If the smell of smoke from a barbecue pit is the best, the smell of smoke from a burning barbecue restaurant is the worst.
Last June, Jon and Seresa Ivory were called to their Humboldt, Tennessee, restaurant, Sam's Bar-B-Q, at 10 p.m. because of a fire. The fire department extinguished the minor blaze, which had started outside the building. After using heat sensors to ensure the fire was out, the fire department left.
At 2 a.m., the call came again. A fire had started in a different location outside the building, but it was much worse this time. Before being extinguished, it nearly destroyed the restaurant. Overnight, a thriving business with traditions reaching back more than 60 years was brought to a standstill.
Seresa Ivory's father, Sam Donald, began smoking pork in Gibson County in the 1940s. After working for others for years, Sam and his wife, Mary, opened their own restaurant in 1988. Sam died in 2011, and Jon and Seresa took over the business. Their plan then was to keep the business going and, eventually, pass it on to Seresa's daughter, Francesca Martin.
Upon hearing of the fire, Tony Kail, Humboldt resident and author of Meat Fire Wood: The Survival of West Tennessee Barbecue, put out a call for help for the sake of the family and of the community, which was on the verge of losing an institution.
"They are historically tied to one of the deepest barbecue lineages in Gibson County. Sam's is a symbol of an art form that has survived through several generations of family," Kail says.
John T Edge, director of the Southern Foodways Alliance (SFA) at the University of Mississippi, had just written an essay on West Tennessee barbecue, including Sam's, for Garden & Gun magazine. Kail had previously talked barbecue with Edge, and he immediately contacted Edge regarding the fire. Edge then reached out to his fellow members of the Fatback Collective, a group of like-minded lovers of all things swine. The collective didn't hesitate to take on the task of rebuilding Sam's.
Nick Pihakis of Jim 'N Nick's Bar-B-Q brought a crew to Humboldt to survey the site. Although the roof and wood-framed walls had burned, the cinder-block walls still stood. And most important of all, the pit could be saved.
After putting a plan together, Edge went to the SFA, and the food community in general, asking for volunteers. So it was that 20 people found themselves in Humboldt on two hot days in late July. The majority of the work for the volunteers was to load several dumpsters with debris. The restaurant consisted of a room with the pit, an adjoining room where customers placed their orders, and a larger two-story space.

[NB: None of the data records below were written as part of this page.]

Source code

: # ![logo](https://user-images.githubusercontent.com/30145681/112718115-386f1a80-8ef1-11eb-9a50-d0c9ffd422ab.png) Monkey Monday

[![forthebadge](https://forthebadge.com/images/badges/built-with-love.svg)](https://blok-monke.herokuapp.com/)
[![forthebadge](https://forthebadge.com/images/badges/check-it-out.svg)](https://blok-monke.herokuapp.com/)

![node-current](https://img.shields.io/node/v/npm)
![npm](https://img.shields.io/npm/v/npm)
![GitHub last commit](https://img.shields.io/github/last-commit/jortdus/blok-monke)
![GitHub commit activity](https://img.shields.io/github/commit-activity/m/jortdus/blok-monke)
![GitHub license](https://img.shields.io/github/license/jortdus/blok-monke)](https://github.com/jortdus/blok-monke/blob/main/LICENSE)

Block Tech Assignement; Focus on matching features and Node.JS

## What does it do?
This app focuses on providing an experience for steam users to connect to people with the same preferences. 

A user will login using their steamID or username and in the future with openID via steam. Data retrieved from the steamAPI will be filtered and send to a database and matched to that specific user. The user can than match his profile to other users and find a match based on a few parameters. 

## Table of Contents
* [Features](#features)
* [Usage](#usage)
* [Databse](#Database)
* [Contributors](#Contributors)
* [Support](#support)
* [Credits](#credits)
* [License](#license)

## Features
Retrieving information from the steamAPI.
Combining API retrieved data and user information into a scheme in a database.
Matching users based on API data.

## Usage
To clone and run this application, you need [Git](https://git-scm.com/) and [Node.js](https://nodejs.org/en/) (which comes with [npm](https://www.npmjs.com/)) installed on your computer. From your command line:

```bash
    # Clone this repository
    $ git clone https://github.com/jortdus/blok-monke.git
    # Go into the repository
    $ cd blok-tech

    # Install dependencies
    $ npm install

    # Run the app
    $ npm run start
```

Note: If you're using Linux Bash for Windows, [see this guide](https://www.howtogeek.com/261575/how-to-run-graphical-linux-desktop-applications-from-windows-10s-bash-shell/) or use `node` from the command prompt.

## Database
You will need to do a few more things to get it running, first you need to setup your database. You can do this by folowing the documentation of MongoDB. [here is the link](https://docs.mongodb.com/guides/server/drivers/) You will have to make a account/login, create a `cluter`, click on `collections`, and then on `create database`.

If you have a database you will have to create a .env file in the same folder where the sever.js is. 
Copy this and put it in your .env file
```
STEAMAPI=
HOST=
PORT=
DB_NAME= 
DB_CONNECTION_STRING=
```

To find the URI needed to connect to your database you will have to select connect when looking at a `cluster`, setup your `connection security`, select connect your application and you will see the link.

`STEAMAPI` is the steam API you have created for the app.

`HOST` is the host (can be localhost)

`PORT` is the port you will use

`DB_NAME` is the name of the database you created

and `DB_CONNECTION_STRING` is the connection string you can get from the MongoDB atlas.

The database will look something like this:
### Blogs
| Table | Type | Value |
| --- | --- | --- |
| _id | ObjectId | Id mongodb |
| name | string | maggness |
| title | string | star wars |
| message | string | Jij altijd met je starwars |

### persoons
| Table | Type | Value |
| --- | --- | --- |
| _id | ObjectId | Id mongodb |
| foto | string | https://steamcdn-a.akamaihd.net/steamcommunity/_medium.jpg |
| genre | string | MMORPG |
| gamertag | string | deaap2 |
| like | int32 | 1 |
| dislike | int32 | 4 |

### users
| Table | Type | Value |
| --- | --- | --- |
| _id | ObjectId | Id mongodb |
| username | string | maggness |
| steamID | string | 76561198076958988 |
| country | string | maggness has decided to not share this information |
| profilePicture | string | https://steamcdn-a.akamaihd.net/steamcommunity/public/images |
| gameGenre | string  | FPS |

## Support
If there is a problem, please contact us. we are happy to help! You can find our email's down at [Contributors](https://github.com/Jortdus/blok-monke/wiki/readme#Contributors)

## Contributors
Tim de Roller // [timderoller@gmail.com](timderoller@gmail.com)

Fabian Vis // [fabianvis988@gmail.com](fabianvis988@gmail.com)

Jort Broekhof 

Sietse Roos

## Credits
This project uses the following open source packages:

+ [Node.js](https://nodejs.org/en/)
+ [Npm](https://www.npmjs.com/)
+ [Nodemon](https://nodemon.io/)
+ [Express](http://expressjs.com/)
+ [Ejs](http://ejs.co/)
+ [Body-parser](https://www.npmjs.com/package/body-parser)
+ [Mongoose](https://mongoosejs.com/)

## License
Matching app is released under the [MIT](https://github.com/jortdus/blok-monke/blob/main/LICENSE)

The lower floor had been a storeroom for items unrelated to the restaurant; its contents had been lost in the blaze. The space above was in the process of being converted into an apartment for Francesca and her children. Fortunately, it suffered only minor smoke damage.
Volunteers began clearing the storeroom with the vision of a new dining room. In the pit room and previous service space, cleanup proceeded under open skies even as more skilled workers were beginning to add trusses for the new roof.
Though the walls and chimney of the pit survived, refurbishing it was the biggest challenge. Decades of accumulated grease and ash formed rock-hard layers inside the potentially fragile pit wall. Alternating bouts of vigorous pickax work and gentle scraping restored the walls to usable condition. With guidance from Jon and Francesca, local masons and iron workers were brought in to line the pit with fire bricks and add a new door.
As a lover of barbecue and a champion of Southern food, Edge is thrilled by the progress that has been made to date: "Sam's is a Tennessee barbecue stalwart with a great back story. It was great to see the town of Humboldt — along with barbecue devotees from around the South — rally to the cause. It was greater still to witness the emergence of next-generation pit master Francesca Martin, known to all who worked the early stages of the rebuild as 'Pit Baby,'" he says.
Seresa Ivory has soldiered on during the entire ordeal, never letting the setback overwhelm her. What has been overwhelming for her is the outpouring of love and assistance. Thanking volunteers at a lunch provided in a local church by the Old Country Store in Jackson, Tennessee, her eyes filled with tears. Later, back at the jobsite, she took a break from working to look on in near disbelief.
"This was a terrible thing, but it has become such a blessing," she says.
Two months into the rebuilding process, the roof is up, and the good kind of smoke is once again rising from the pit. Work on the new and enlarged dining space is well under way, but it's progressing slowly because of typical construction obstacles and because the family is being careful not to overextend themselves. Life continues, however, and the restaurant now serves barbecue from the original small dining room on Thursdays, Fridays, and Saturdays.